**EXERCISE GOAL:**
Skip the pictures, please, and write out exactly the lines from the opening of the data through the line containing "and training time.".

Dataset records:
========================================

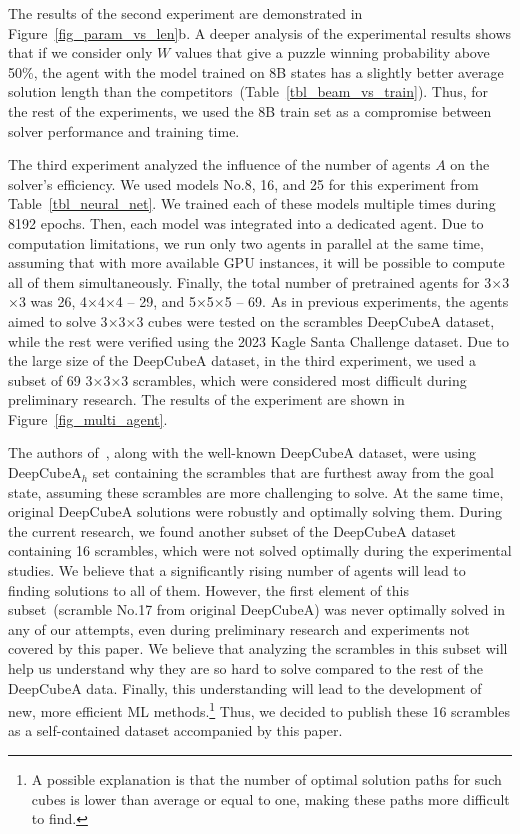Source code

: The results of the second experiment are demonstrated in Figure~\ref{fig_param_vs_len}b. A deeper analysis of the experimental results shows that if we consider only $W$ values that give a puzzle winning probability above 50\%, the agent with the model trained on 8B states has a slightly better average solution length than the competitors~(Table~\ref{tbl_beam_vs_train}). Thus, for the rest of the experiments, we used the 8B train set as a compromise between solver performance and training time. 


The third experiment analyzed the influence of the number of agents $A$ on the solver's efficiency. We used models No.8, 16, and 25 for this experiment from Table~\ref{tbl_neural_net}. We trained each of these models multiple times during 8192 epochs. Then, each model was integrated into a dedicated agent. Due to computation limitations, we run only two agents in parallel at the same time, assuming that with more available GPU instances, it will be possible to compute all of them simultaneously. Finally, the total number of pretrained agents for 3$\times$3$\times$3 was 26, 4$\times$4$\times$4 -- 29, and 5$\times$5$\times$5 -- 69. As in previous experiments, the agents aimed to solve 3$\times$3$\times$3 cubes were tested on the scrambles DeepCubeA dataset, while the rest were verified using the 2023 Kagle Santa Challenge dataset. Due to the large size of the DeepCubeA dataset, in the third experiment, we used a subset of 69 3$\times$3$\times$3 scrambles, which were considered most difficult during preliminary research. The results of the experiment are shown in Figure~\ref{fig_multi_agent}.

The authors of~\cite{agostinelli2019solving}, along with the well-known DeepCubeA dataset, were using DeepCubeA$_h$ set containing the scrambles that are furthest away from the goal state, assuming these scrambles are more challenging to solve. At the same time, original DeepCubeA solutions were robustly and optimally solving them. During the current research, we found another subset of the DeepCubeA dataset containing 16 scrambles, which were not solved optimally during the experimental studies. We believe that a significantly rising number of agents will lead to finding solutions to all of them. However, the first element of this subset~(scramble No.17 from original DeepCubeA) was never optimally solved in any of our attempts, even during preliminary research and experiments not covered by this paper. We believe that analyzing the scrambles in this subset will help us understand why they are so hard to solve compared to the rest of the DeepCubeA data. Finally, this understanding will lead to the development of new, more efficient ML methods.\footnote{A possible explanation is that the number of optimal solution paths for such cubes is lower than average or equal to one, making these paths more difficult to find.} Thus, we decided to publish these 16 scrambles as a self-contained dataset accompanied by this paper.

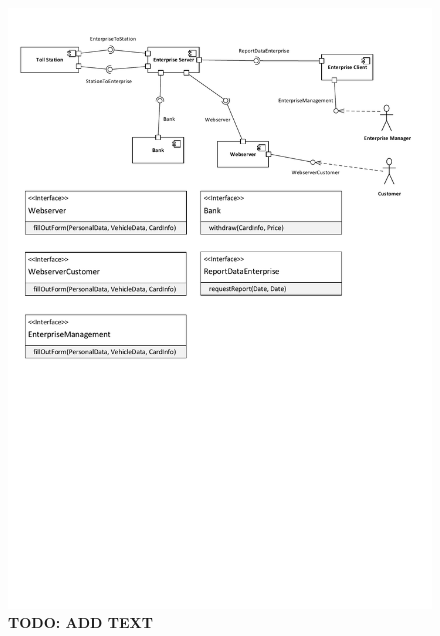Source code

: \begin{figure}
\centerline{\includegraphics[width=\textwidth]{img/component_diagrams/ComponentDiagram_Enterprise}}
\caption{\textbf{TODO: ADD TEXT}}
\label{fig:cd_e}
\end{figure}


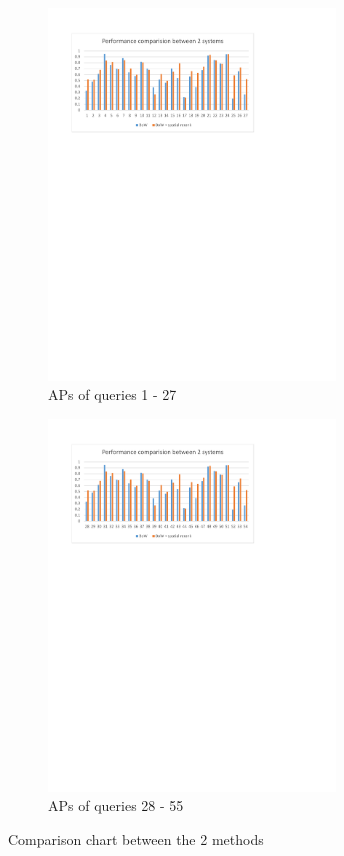 \begin{figure}
  
		\begin{subfigure}{.5\textwidth}
		\centering
    \includegraphics[width=3.0in]{ap1.pdf}
		\caption{APs of queries 1 - 27}
		\end{subfigure}
		
		\begin{subfigure}{.5\textwidth}
		\centering
		\includegraphics[width=3.0in]{ap2.pdf}
		\caption{APs of queries 28 - 55}
		\end{subfigure}
		
    \caption{Comparison chart between the 2 methods}
    \label{fig:ap_chart}
\end{figure}
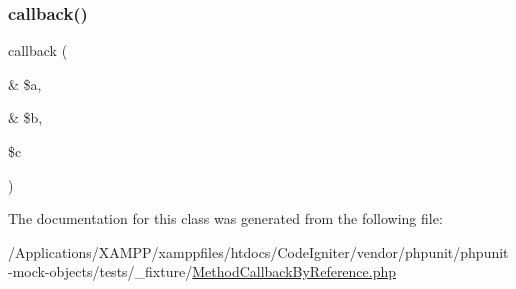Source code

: \subsubsection{\texorpdfstring{callback()}{callback()}}
{\footnotesize\ttfamily callback (\begin{DoxyParamCaption}\item[{\&}]{\$a,  }\item[{\&}]{\$b,  }\item[{}]{\$c }\end{DoxyParamCaption})}



The documentation for this class was generated from the following file\+:\begin{DoxyCompactItemize}
\item 
/\+Applications/\+X\+A\+M\+P\+P/xamppfiles/htdocs/\+Code\+Igniter/vendor/phpunit/phpunit-\/mock-\/objects/tests/\+\_\+fixture/\mbox{\hyperlink{_method_callback_by_reference_8php}{Method\+Callback\+By\+Reference.\+php}}\end{DoxyCompactItemize}
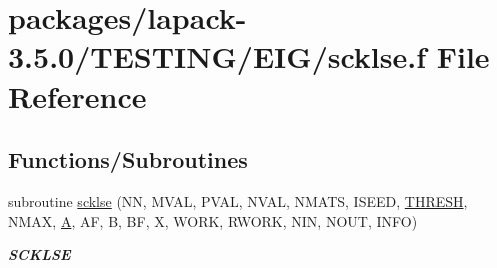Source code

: \hypertarget{scklse_8f}{}\section{packages/lapack-\/3.5.0/\+T\+E\+S\+T\+I\+N\+G/\+E\+I\+G/scklse.f File Reference}
\label{scklse_8f}
\subsection*{Functions/\+Subroutines}
\begin{DoxyCompactItemize}
\item 
subroutine \hyperlink{group__single__eig_gab468002a1d34c94fa7185710bac534a3}{scklse} (N\+N, M\+V\+A\+L, P\+V\+A\+L, N\+V\+A\+L, N\+M\+A\+T\+S, I\+S\+E\+E\+D, \hyperlink{zlaqgs_8c_a0656018abfc9fa2821827415f5d5ea57}{T\+H\+R\+E\+S\+H}, N\+M\+A\+X, \hyperlink{classA}{A}, A\+F, B, B\+F, X, W\+O\+R\+K, R\+W\+O\+R\+K, N\+I\+N, N\+O\+U\+T, I\+N\+F\+O)
\begin{DoxyCompactList}\small\item\em {\bfseries S\+C\+K\+L\+S\+E} \end{DoxyCompactList}\end{DoxyCompactItemize}
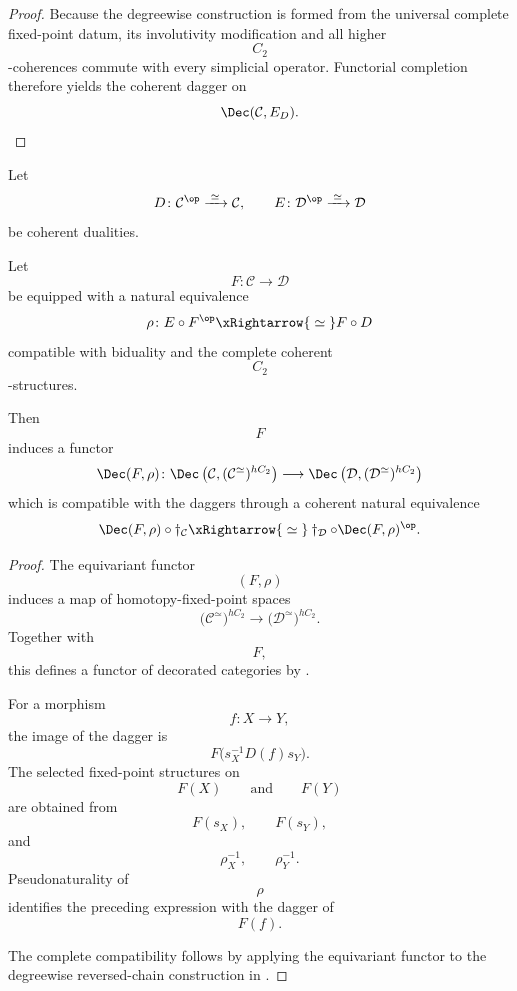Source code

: \begin{proof}
Because the degreewise construction is formed from the universal
complete fixed-point datum, its involutivity modification and all higher
\[
    C_2
\]
-coherences commute with every simplicial operator. Functorial completion
therefore yields the coherent dagger on
\[
    \Dec(\mathcal C,E_D).
\]
\end{proof}

\begin{proposition}
\label{prop:fixed-point-decoration-functoriality}
Let
\[
    D
    \colon
    \mathcal C^{\op}
    \xrightarrow{\;\simeq\;}
    \mathcal C,
    \qquad
    E
    \colon
    \mathcal D^{\op}
    \xrightarrow{\;\simeq\;}
    \mathcal D
\]
be coherent dualities.

Let
\[
    F
    \colon
    \mathcal C
    \longrightarrow
    \mathcal D
\]
be equipped with a natural equivalence
\[
    \rho
    \colon
    E\circ F^{\op}
    \xRightarrow{\;\simeq\;}
    F\circ D
\]
compatible with biduality and the complete coherent
\[
    C_2
\]
-structures.

Then
\[
    F
\]
induces a functor
\[
    \Dec(F,\rho)
    \colon
    \Dec
    \left(
        \mathcal C,
        (\mathcal C^\simeq)^{hC_2}
    \right)
    \longrightarrow
    \Dec
    \left(
        \mathcal D,
        (\mathcal D^\simeq)^{hC_2}
    \right)
\]
which is compatible with the daggers through a coherent natural
equivalence
\[
    \Dec(F,\rho)\circ\dagger_{\mathcal C}
    \xRightarrow{\;\simeq\;}
    \dagger_{\mathcal D}
    \circ
    \Dec(F,\rho)^{\op}.
\]
\end{proposition}

\begin{proof}
The equivariant functor
\[
    (F,\rho)
\]
induces a map of homotopy-fixed-point spaces
\[
    \bigl(
        \mathcal C^\simeq
    \bigr)^{hC_2}
    \longrightarrow
    \bigl(
        \mathcal D^\simeq
    \bigr)^{hC_2}.
\]
Together with
\[
    F,
\]
this defines a functor of decorated categories by
.

For a morphism
\[
    f
    \colon
    X
    \longrightarrow
    Y,
\]
the image of the dagger is
\[
    F
    \bigl(
        s_X^{-1}D(f)s_Y
    \bigr).
\]
The selected fixed-point structures on
\[
    F(X)
    \qquad\text{and}\qquad
    F(Y)
\]
are obtained from
\[
    F(s_X),
    \qquad
    F(s_Y),
\]
and
\[
    \rho_X^{-1},
    \qquad
    \rho_Y^{-1}.
\]
Pseudonaturality of
\[
    \rho
\]
identifies the preceding expression with the dagger of
\[
    F(f).
\]

The complete compatibility follows by applying the equivariant functor
to the degreewise reversed-chain construction in
.
\end{proof}


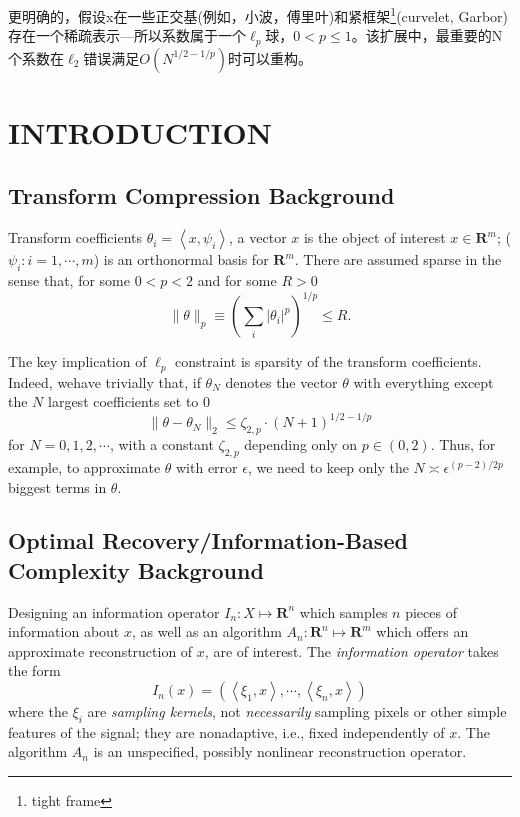     更明确的，假设x在一些正交基(例如，小波，傅里叶)和紧框架\footnote{tight frame}(curvelet, Garbor)存在一个稀疏表示---所以系数属于一个$\ell_p$球，$0<p\leq 1$。该扩展中，最重要的N个系数在$\ell_2$错误满足$O(N^{1/2-1/p})$时可以重构。

\section{INTRODUCTION}
\subsection{Transform Compression Background}
\textcolor[rgb]{1,0,0}{Transform coefficients} $\theta_i = \left<x,\psi_i\right>$, a vector $x$ is the object of interest $x \in \mathbf{R}^m$; ($\psi_i: i=1, \cdots, m$) is an orthonormal basis for $\mathbf{R}^m$. There are assumed sparse in the sense that, for some $0<p<2$ and for some $R>0$
\begin{equation}
    \|\theta\|_p \equiv \left(\sum\limits_i|\theta_i|^p\right)^{1/p} \leq R.
    \label{eq3.1.1}
\end{equation}

The key implication of $\ell_p$ constraint is sparsity of the transform coefficients. Indeed, wehave trivially that, if $\theta_N$ denotes the vector $\theta$ with everything except the $N$ largest coefficients set to $0$
\begin{equation}
    \|\theta - \theta_N \|_2 \leq \zeta_{2,p} \cdot (N+1)^{1/2-1/p}
    \label{eq3.1.2}
\end{equation}
for $N = 0,1,2,\cdots$, with a constant $\zeta_{2,p}$ depending only on $p \in (0,2)$. Thus, for example, to approximate $\theta$ with error $\epsilon$, we need to keep only the $N \asymp \epsilon^{(p-2)/2p}$ biggest terms in $\theta$. 

\subsection{Optimal Recovery/Information-Based Complexity Background}
Designing an information operator $I_n:X \longmapsto \mathbf{R}^n$ which samples $n$ pieces of information about $x$, as well as an algorithm $A_n:\mathbf{R}^n \longmapsto \mathbf{R}^m$ which offers an approximate reconstruction of $x$, are of interest. The \emph{\textcolor[rgb]{1,0,0}{information operator}} takes the form  
\begin{equation*}
    I_n(x) = \left(\left<\xi_1,x\right>,\cdots,\left<\xi_n,x\right>\right)
\end{equation*}
where the $\xi_i$ are \emph{\textcolor[rgb]{1,0,0}{sampling kernels}}, not \emph{\textcolor[rgb]{0,0,1}{necessarily}} sampling pixels or other simple features of the signal; they are nonadaptive, i.e., fixed independently of $x$. The algorithm $A_n$ is an unspecified, possibly nonlinear reconstruction operator. 

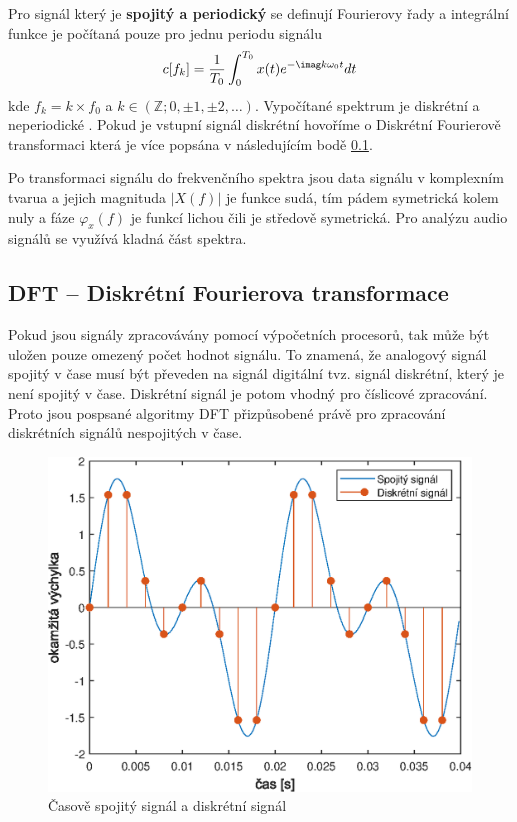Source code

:   Pro signál který je \textbf{spojitý a periodický} se definují Fourierovy řady a integrální funkce je počítaná pouze pro jednu periodu signálu
  \begin{equation}
    c[f_k] = \frac{1}{T_0} \int_{0}^{T_0} x(t) e^{-\imag k \omega_0 t} dt
  \end{equation}
  kde $f_k = k \times f_0$ a $k \in (\mathbb{Z}; 0, \pm 1, \pm 2, \dots)$. Vypočítané spektrum je diskrétní a neperiodické \cite{sneddon1995fourier}. Pokud je vstupní signál diskrétní hovoříme o Diskrétní Fourierově transformaci která je více popsána v následujícím bodě \ref{sec:DFT}.

 Po transformaci signálu do frekvenčního spektra jsou data signálu v komplexním tvarua a jejich magnituda $|X(f)|$ je funkce sudá, tím pádem symetrická kolem nuly a fáze $\varphi_x(f)$ je funkcí lichou čili je středově symetrická. Pro analýzu audio signálů se využívá kladná část spektra.

  \subsection{DFT -- Diskrétní Fourierova transformace} \label{sec:DFT}

  Pokud jsou signály zpracovávány pomocí výpočetních procesorů,
  tak může být uložen pouze omezený počet hodnot signálu.
  To znamená, že analogový signál spojitý v čase musí být převeden na signál digitální tvz. signál diskrétní, který je není spojitý v čase. 
  Diskrétní signál je potom vhodný pro číslicové zpracování.
  Proto jsou pospsané algoritmy \acs{DFT} přizpůsobené právě pro zpracování diskrétních signálů nespojitých v čase.

  \begin{figure}[H]
    \centering
    \includegraphics[width = 0.8\linewidth]{obrazky/Discrete_signal.eps}
    \caption{Časově spojitý signál a diskrétní signál}
    \label{fig:Discrete_signal}
  \end{figure}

========================================

**RESULT BELOW:**
Source code

: The results of the second experiment are demonstrated in Figure~\ref{fig_param_vs_len}b. A deeper analysis of the experimental results shows that if we consider only $W$ values that give a puzzle winning probability above 50\%, the agent with the model trained on 8B states has a slightly better average solution length than the competitors~(Table~\ref{tbl_beam_vs_train}). Thus, for the rest of the experiments, we used the 8B train set as a compromise between solver performance and training time. 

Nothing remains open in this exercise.